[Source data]
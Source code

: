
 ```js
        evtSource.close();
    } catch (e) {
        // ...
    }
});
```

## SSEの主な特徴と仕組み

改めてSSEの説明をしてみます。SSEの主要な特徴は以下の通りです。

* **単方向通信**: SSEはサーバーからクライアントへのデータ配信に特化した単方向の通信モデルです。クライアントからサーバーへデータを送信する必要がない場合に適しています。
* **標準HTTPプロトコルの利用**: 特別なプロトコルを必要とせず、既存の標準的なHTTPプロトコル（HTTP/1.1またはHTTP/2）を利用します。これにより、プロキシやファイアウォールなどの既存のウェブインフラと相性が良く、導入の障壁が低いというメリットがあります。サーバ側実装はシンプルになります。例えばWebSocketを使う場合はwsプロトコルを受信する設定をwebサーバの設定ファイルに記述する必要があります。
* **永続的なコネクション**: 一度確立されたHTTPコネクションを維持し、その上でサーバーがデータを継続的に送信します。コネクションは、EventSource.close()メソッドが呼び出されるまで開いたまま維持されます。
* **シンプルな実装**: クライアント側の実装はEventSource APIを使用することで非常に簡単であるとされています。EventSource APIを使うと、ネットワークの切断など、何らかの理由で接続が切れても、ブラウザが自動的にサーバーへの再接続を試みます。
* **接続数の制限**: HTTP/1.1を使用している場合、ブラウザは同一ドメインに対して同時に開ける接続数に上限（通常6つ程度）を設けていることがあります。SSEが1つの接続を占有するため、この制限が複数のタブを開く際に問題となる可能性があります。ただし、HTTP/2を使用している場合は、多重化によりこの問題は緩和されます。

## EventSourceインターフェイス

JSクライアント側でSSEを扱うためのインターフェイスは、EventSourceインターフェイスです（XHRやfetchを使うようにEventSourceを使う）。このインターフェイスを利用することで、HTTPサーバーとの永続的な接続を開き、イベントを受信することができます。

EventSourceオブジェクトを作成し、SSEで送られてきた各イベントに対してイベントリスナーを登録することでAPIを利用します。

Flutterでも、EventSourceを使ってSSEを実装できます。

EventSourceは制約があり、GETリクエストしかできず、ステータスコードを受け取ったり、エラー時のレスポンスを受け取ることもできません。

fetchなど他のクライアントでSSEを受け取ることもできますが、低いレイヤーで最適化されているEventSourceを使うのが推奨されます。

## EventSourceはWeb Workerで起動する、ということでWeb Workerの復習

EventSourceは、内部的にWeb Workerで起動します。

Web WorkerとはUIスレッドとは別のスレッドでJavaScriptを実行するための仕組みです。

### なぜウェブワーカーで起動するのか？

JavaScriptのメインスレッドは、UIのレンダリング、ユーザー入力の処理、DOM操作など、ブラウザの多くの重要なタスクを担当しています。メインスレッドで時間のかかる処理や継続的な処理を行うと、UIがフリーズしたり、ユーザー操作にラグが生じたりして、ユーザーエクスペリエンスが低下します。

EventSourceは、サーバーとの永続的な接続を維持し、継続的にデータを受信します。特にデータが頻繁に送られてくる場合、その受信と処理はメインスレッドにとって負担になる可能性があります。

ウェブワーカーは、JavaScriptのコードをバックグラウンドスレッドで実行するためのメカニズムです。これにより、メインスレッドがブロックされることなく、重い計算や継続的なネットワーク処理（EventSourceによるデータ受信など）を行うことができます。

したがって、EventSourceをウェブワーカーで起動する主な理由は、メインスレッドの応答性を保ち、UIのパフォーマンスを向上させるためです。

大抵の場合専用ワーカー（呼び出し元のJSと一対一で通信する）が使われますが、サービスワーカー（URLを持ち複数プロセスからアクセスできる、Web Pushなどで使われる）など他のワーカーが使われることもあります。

### AIM OF THE EXERCISE
Send back an exact copy of only the lines from the line with "EventSourceオブジ" up to and including the line with "fetchなど他のクライアン" in the data above.

### RESULT OF THIS TASK
EventSourceオブジェクトを作成し、SSEで送られてきた各イベントに対してイベントリスナーを登録することでAPIを利用します。

Flutterでも、EventSourceを使ってSSEを実装できます。

EventSourceは制約があり、GETリクエストしかできず、ステータスコードを受け取ったり、エラー時のレスポンスを受け取ることもできません。

fetchなど他のクライアントでSSEを受け取ることもできますが、低いレイヤーで最適化されているEventSourceを使うのが推奨されます。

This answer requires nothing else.